- Opening Delimiter -
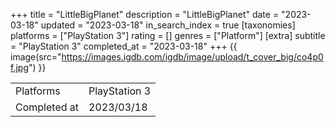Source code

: +++
title = "LittleBigPlanet"
description = "LittleBigPlanet"
date = "2023-03-18"
updated = "2023-03-18"
in_search_index = true
[taxonomies]
platforms = ["PlayStation 3"]
rating = []
genres = ["Platform"]
[extra]
subtitle = "PlayStation 3"
completed_at = "2023-03-18"
+++
{{ image(src="https://images.igdb.com/igdb/image/upload/t_cover_big/co4p0f.jpg") }}

|              |            |
| ------------ | ---------- |
| Platforms    | PlayStation 3 |
| Completed at | 2023/03/18 |


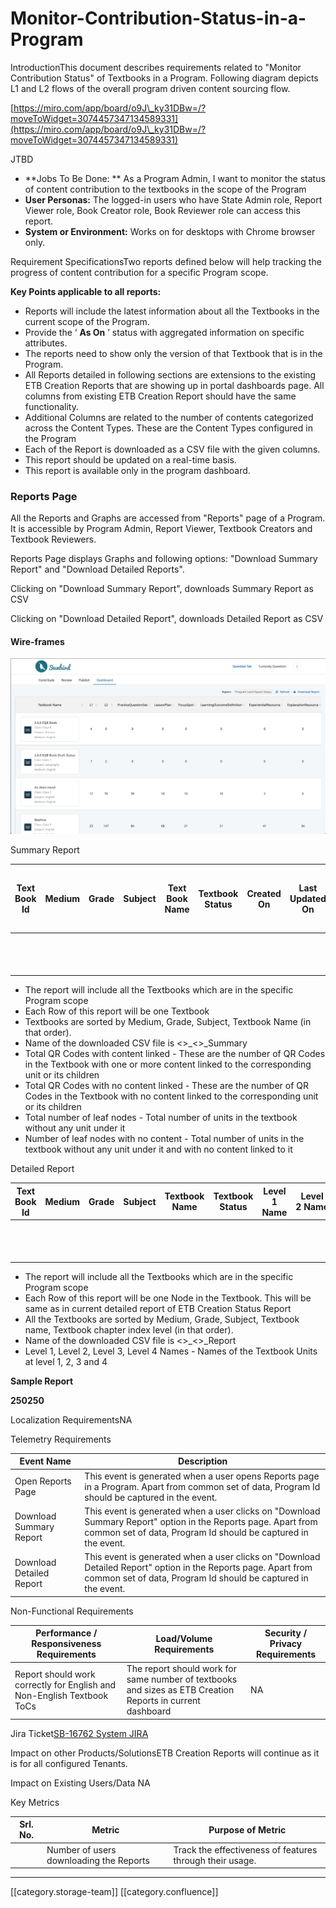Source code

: # Monitor-Contribution-Status-in-a-Program

IntroductionThis document describes requirements related to "Monitor Contribution Status" of Textbooks in a Program. Following diagram depicts L1 and L2 flows of the overall program driven content sourcing flow.

[https://miro.com/app/board/o9J\_ky31DBw=/?moveToWidget=3074457347134589331](https://miro.com/app/board/o9J\_ky31DBw=/?moveToWidget=3074457347134589331)

JTBD

* \*\*Jobs To Be Done: \*\* As a Program Admin, I want to monitor the status of content contribution to the textbooks in the scope of the Program
* **User Personas:**  The logged-in users who have State Admin role, Report Viewer role, Book Creator role, Book Reviewer role can access this report.
* **System or Environment:**  Works on for desktops with Chrome browser only.

Requirement SpecificationsTwo reports defined below will help tracking the progress of content contribution for a specific Program scope.

**Key Points applicable to all reports:**

* Reports will include the latest information about all the Textbooks in the current scope of the Program.
* Provide the ‘ **As On** ’ status with aggregated information on specific attributes.
* The reports need to show only the version of that Textbook that is in the Program.
* All Reports detailed in following sections are extensions to the existing ETB Creation Reports that are showing up in portal dashboards page. All columns from existing ETB Creation Report should have the same functionality.
* Additional Columns are related to the number of contents categorized across the Content Types. These are the Content Types configured in the Program
* Each of the Report is downloaded as a CSV file with the given columns.
* This report should be updated on a real-time basis.
* This report is available only in the program dashboard. &#x20;

### Reports Page

All the Reports and Graphs are accessed from "Reports" page of a Program. It is accessible by Program Admin, Report Viewer, Textbook Creators and Textbook Reviewers.

Reports Page displays Graphs and following options: "Download Summary Report" and "Download Detailed Reports".

Clicking on "Download Summary Report", downloads Summary Report as CSV

Clicking on "Download Detailed Report", downloads Detailed Report as CSV

#### Wire-frames

![Program Summery Report](<../../../../PRD/prd-ed-td-req-ind/images/storage/image (1).png>)

Summary Report

| Text Book Id | Medium | Grade | Subject | Text Book Name | Textbook Status | Created On | Last Updated On | Total content linked | Total QR codes with content linked | Total QR Codes with no linked content | Total number of leaf nodes | Number of leaf nodes with no content | Live        | Review           | Draft      | Live | Review | Draft | Live | Review | Draft | Live | Review | Draft | Live | Review | Draft | Live | Review | Draft |
| ------------ | ------ | ----- | ------- | -------------- | --------------- | ---------- | --------------- | -------------------- | ---------------------------------- | ------------------------------------- | -------------------------- | ------------------------------------ | ----------- | ---------------- | ---------- | ---- | ------ | ----- | ---- | ------ | ----- | ---- | ------ | ----- | ---- | ------ | ----- | ---- | ------ | ----- |
|              |        |       |         |                |                 |            |                 |                      |                                    | Explanation Resource                  | Experiential Resource      | Practice Question Set                | Lesson Plan | Learning Outcome | Focus Spot |      |        |       |      |        |       |      |        |       |      |        |       |      |        |       |
|              |        |       |         |                |                 |            |                 |                      |                                    |                                       |                            |                                      |             |                  |            |      |        |       |      |        |       |      |        |       |      |        |       |      |        |       |
|              |        |       |         |                |                 |            |                 |                      |                                    |                                       |                            |                                      |             |                  |            |      |        |       |      |        |       |      |        |       |      |        |       |      |        |       |

* The report will include all the Textbooks which are in the specific Program scope
* Each Row of this report will be one Textbook
* Textbooks are sorted by Medium, Grade, Subject, Textbook Name (in that order).
* Name of the downloaded CSV file is <>\_<>\_Summary
* Total QR Codes with content linked - These are the number of QR Codes in the Textbook with one or more content linked to the corresponding unit or its children
* Total QR Codes with no content linked - These are the number of QR Codes in the Textbook with no content linked to the corresponding unit or its children
* Total number of leaf nodes - Total number of units in the textbook without any unit under it
* Number of leaf nodes with no content - Total number of units in the textbook without any unit under it and with no content linked to it

Detailed Report

| Text Book Id | Medium | Grade | Subject | Textbook Name | Textbook Status | Level 1 Name | Level 2 Name | Level 3 Name | Level 4 Name | QR Code | Number of contents | Live                 | Review                | Draft                 | Live        | Review           | Draft      | Live | Review | Draft | Live | Review | Draft | Live | Review | Draft | Live | Review | Draft |
| ------------ | ------ | ----- | ------- | ------------- | --------------- | ------------ | ------------ | ------------ | ------------ | ------- | ------------------ | -------------------- | --------------------- | --------------------- | ----------- | ---------------- | ---------- | ---- | ------ | ----- | ---- | ------ | ----- | ---- | ------ | ----- | ---- | ------ | ----- |
|              |        |       |         |               |                 |              |              |              |              |         |                    | Explanation Resource | Experiential Resource | Practice Question Set | Lesson Plan | Learning Outcome | Focus Spot |      |        |       |      |        |       |      |        |       |      |        |       |
|              |        |       |         |               |                 |              |              |              |              |         |                    |                      |                       |                       |             |                  |            |      |        |       |      |        |       |      |        |       |      |        |       |
|              |        |       |         |               |                 |              |              |              |              |         |                    |                      |                       |                       |             |                  |            |      |        |       |      |        |       |      |        |       |      |        |       |

* The report will include all the Textbooks which are in the specific Program scope
* Each Row of this report will be one Node in the Textbook. This will be same as in current detailed report of ETB Creation Status Report
* All the Textbooks are sorted by Medium, Grade, Subject, Textbook name, Textbook chapter index level (in that order).
* Name of the downloaded CSV file is <>\_<>\_Report
* Level 1, Level 2, Level 3, Level 4 Names - Names of the Textbook Units at level 1, 2, 3 and 4

**Sample Report**

**250250**

Localization RequirementsNA

Telemetry Requirements

| Event Name               | Description                                                                                                                                                                     |
| ------------------------ | ------------------------------------------------------------------------------------------------------------------------------------------------------------------------------- |
| Open Reports Page        | This event is generated when a user opens Reports page in a Program. Apart from common set of data, Program Id should be captured in the event.                                 |
| Download Summary Report  | This event is generated when a user clicks on "Download Summary Report" option in the Reports page. Apart from common set of data, Program Id should be captured in the event.  |
| Download Detailed Report | This event is generated when a user clicks on "Download Detailed Report" option in the Reports page. Apart from common set of data, Program Id should be captured in the event. |

Non-Functional Requirements

| Performance / Responsiveness Requirements                              | Load/Volume Requirements                                                                                   | Security / Privacy Requirements |
| ---------------------------------------------------------------------- | ---------------------------------------------------------------------------------------------------------- | ------------------------------- |
| Report should work correctly for English and Non-English Textbook ToCs | The report should work for same number of textbooks and sizes as ETB Creation Reports in current dashboard | NA                              |

Jira Ticket[SB-16762 System JIRA](https://browse/SB-16762)

Impact on other Products/SolutionsETB Creation Reports will continue as it is for all configured Tenants.

Impact on Existing Users/Data NA

Key Metrics

| Srl. No. | Metric                                  | Purpose of Metric                                        |
| -------- | --------------------------------------- | -------------------------------------------------------- |
|          | Number of users downloading the Reports | Track the effectiveness of features through their usage. |

***

\[\[category.storage-team]] \[\[category.confluence]]
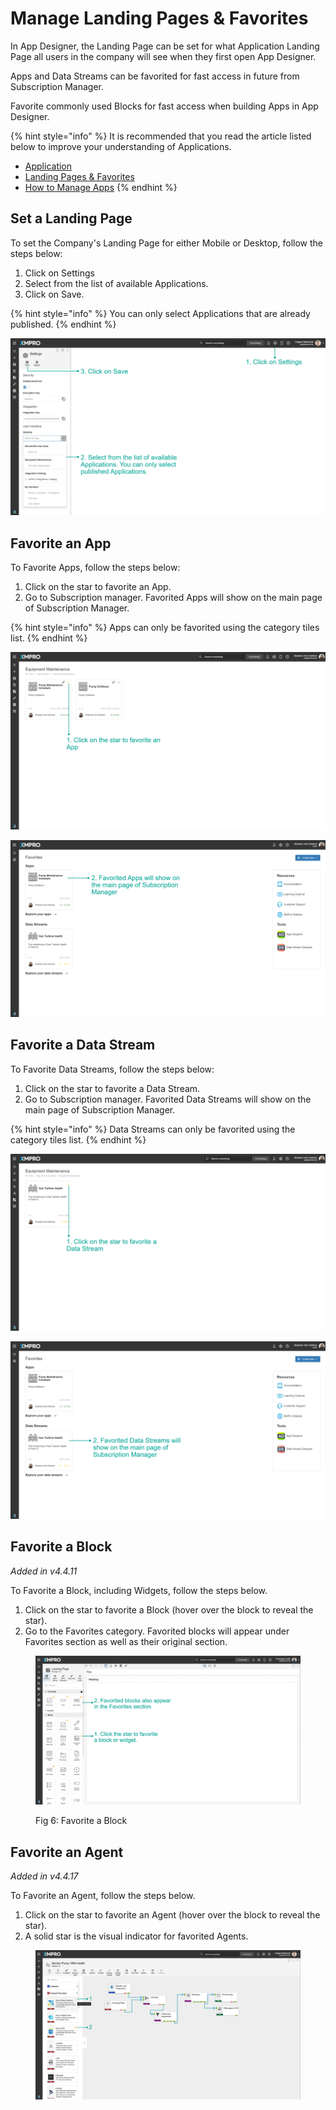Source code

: # Manage Landing Pages & Favorites

In App Designer, the Landing Page can be set for what Application Landing Page all users in the company will see when they first open App Designer.

Apps and Data Streams can be favorited for fast access in future from Subscription Manager.

Favorite commonly used Blocks for fast access when building Apps in App Designer.

{% hint style="info" %}
It is recommended that you read the article listed below to improve your understanding of Applications.

* [Application](../concepts/application/)
* [Landing Pages & Favorites](../concepts/landing-pages.md)
* [How to Manage Apps](apps/manage-apps.md)
{% endhint %}

## Set a Landing Page

To set the Company's Landing Page for either Mobile or Desktop, follow the steps below:

1. Click on Settings
2. Select from the list of available Applications.
3. Click on Save.

{% hint style="info" %}
You can only select Applications that are already published.
{% endhint %}

![Fig 1: Set a Landing Page](../.gitbook/assets/select-landing-page.png)

## Favorite an App

To Favorite Apps, follow the steps below:

1. Click on the star to favorite an App.
2. Go to Subscription manager. Favorited Apps will show on the main page of Subscription Manager.

{% hint style="info" %}
Apps can only be favorited using the category tiles list.
{% endhint %}

![Fig 2: Favorite an App](<../.gitbook/assets/Manage Landing Pages - Fave 1.png>)

![Fig 3: Favorited Apps in Subscription Manager](<../.gitbook/assets/Manage Landing Pages - Fave 2.png>)

## Favorite a Data Stream

To Favorite Data Streams, follow the steps below:

1. Click on the star to favorite a Data Stream.
2. Go to Subscription manager. Favorited Data Streams will show on the main page of Subscription Manager.

{% hint style="info" %}
Data Streams can only be favorited using the category tiles list.
{% endhint %}

![Fig 4: Favorite a Data Stream](<../.gitbook/assets/Manage Landing Pages - Fave 3 (1) (1).png>)

![Fig 5: Favorited Data Streams in Subscription Manager](<../.gitbook/assets/Manage Landing Pages - Fave 4.png>)

## Favorite a Block

_Added in v4.4.11_

To Favorite a Block, including Widgets, follow the steps below.

1. Click on the star to favorite a Block (hover over the block to reveal the star).
2. Go to the Favorites category. Favorited blocks will appear under Favorites section as well as their original section.

<figure><img src="../.gitbook/assets/Favorite a Block.png" alt=""><figcaption><p>Fig 6: Favorite a Block</p></figcaption></figure>

## Favorite an Agent

_Added in v4.4.17_

To Favorite an Agent, follow the steps below.

1. Click on the star to favorite an Agent (hover over the block to reveal the star).
2. A solid star is the visual indicator for favorited Agents.

<figure><img src="../.gitbook/assets/Fav an agent (1).png" alt=""><figcaption></figcaption></figure>
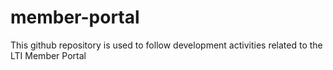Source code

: # member-portal
This github repository is used to follow development activities related to the LTI Member Portal
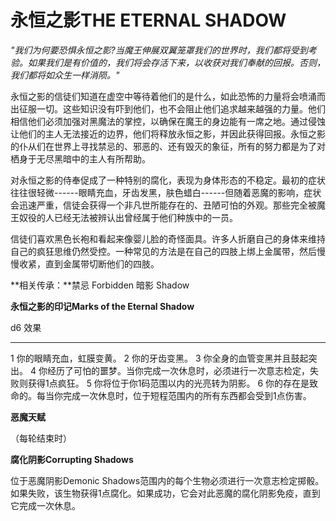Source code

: # **永恒之影THE ETERNAL SHADOW**

*"我们为何要恐惧永恒之影?当魔王伸展双翼笼罩我们的世界时，我们都将受到考验。如果我们是有价值的，我们将会存活下来，以收获对我们奉献的回报。否则，我们都将如众生一样消陨。"*

永恒之影的信徒们知道在虚空中等待着他们的是什么，如此恐怖的力量将会喷涌而出征服一切。这些知识没有吓到他们，也不会阻止他们追求越来越强的力量。他们相信他们必须加强对黑魔法的掌控，以确保在魔王的身边能有一席之地。通过侵蚀让他们的主人无法接近的边界，他们将释放永恒之影，并因此获得回报。永恒之影的仆从们在世界上寻找禁忌的、邪恶的、还有毁灭的象征，所有的努力都是为了对栖身于无尽黑暗中的主人有所帮助。

对永恒之影的侍奉促成了一种特别的腐化，表现为身体形态的不稳定。最初的症状往往很轻微------眼睛充血，牙齿发黑，肤色蜡白------但随着恶魔的影响，症状会迅速严重，信徒会获得一个非凡世所能存在的、丑陋可怕的外观。那些完全被魔王奴役的人已经无法被辨认出曾经属于他们种族中的一员。

信徒们喜欢黑色长袍和看起来像婴儿脸的奇怪面具。许多人折磨自己的身体来维持自己的疯狂思维仍然受控。一种常见的方法是在自己的四肢上绑上金属带，然后慢慢收紧，直到金属带切断他们的四肢。

**相关传承：**禁忌 Forbidden 暗影 Shadow

**永恒之影的印记Marks of the Eternal Shadow**

  d6   效果
  ---- -----------------------------------------------------------------------------------
  1    你的眼睛充血，虹膜变黄。
  2    你的牙齿变黑。
  3    你全身的血管变黑并且鼓起突出。
  4    你经历了可怕的噩梦。当你完成一次休息时，必须进行一次意志检定，失败则获得1点疯狂。
  5    你将位于你1码范围以内的光亮转为阴影。
  6    你的存在是致命的。每当你完成一次休息时，位于短程范围内的所有东西都会受到1点伤害。

**恶魔天赋**

（每轮结束时）

**腐化阴影Corrupting Shadows**

位于恶魔阴影Demonic
Shadows范围内的每个生物必须进行一次意志检定掷骰。如果失败，该生物获得1点腐化。如果成功，它会对此恶魔的腐化阴影免疫，直到它完成一次休息。
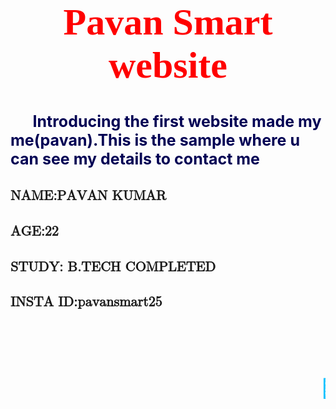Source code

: <html>
<head> 
<title> pavan smart website </title>
<style>
h1{
   font-size:60px;
   font-family:fantasy;
   }
h2{
   font-size:25px;
   color:#000054;
   }
h3{
   font-size:22px;
   font-family:math;
   }
#ps{
  background-image: url('ps.jpeg');
  background-repeat: no-repeat;
  background-size: 100% 130%;
}
marquee{
       font-size:30px;
	   color:#00BFFF;
	   }

</style>
</head>
<body id="ps">
<h1 style="color:red"><center> Pavan Smart website </center></h1>
<h2>&nbsp;&nbsp; &nbsp; &nbsp;Introducing the first website made my me(pavan).This is the sample where u can see my details to contact me </h2>
<h3>NAME:PAVAN KUMAR</h3>
<h3>AGE:22</h3>
<h3>STUDY: B.TECH COMPLETED </h3>
<h3>INSTA ID:pavansmart25 </h3>
<br><br><br><br><br>
<marquee scrollamount="20"> &#128241;: 7671015855</marquee>
</body>
</html>
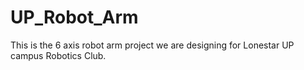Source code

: # UP_Robot_Arm

This is the 6 axis robot arm project we are designing for Lonestar UP campus Robotics Club.

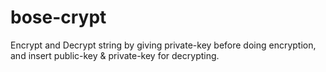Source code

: # bose-crypt
Encrypt and Decrypt string by giving private-key before doing encryption, and insert public-key &amp; private-key for decrypting.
- Closing Delimiter -
**Problem to work on**
Going back over the entries above, copy word for word every line from the one that has "the same functionality." on through the one that has "### Reports Page".

**Output of the exercise**
* All Reports detailed in following sections are extensions to the existing ETB Creation Reports that are showing up in portal dashboards page. All columns from existing ETB Creation Report should have the same functionality.
* Additional Columns are related to the number of contents categorized across the Content Types. These are the Content Types configured in the Program
* Each of the Report is downloaded as a CSV file with the given columns.
* This report should be updated on a real-time basis.
* This report is available only in the program dashboard. &#x20;

### Reports Page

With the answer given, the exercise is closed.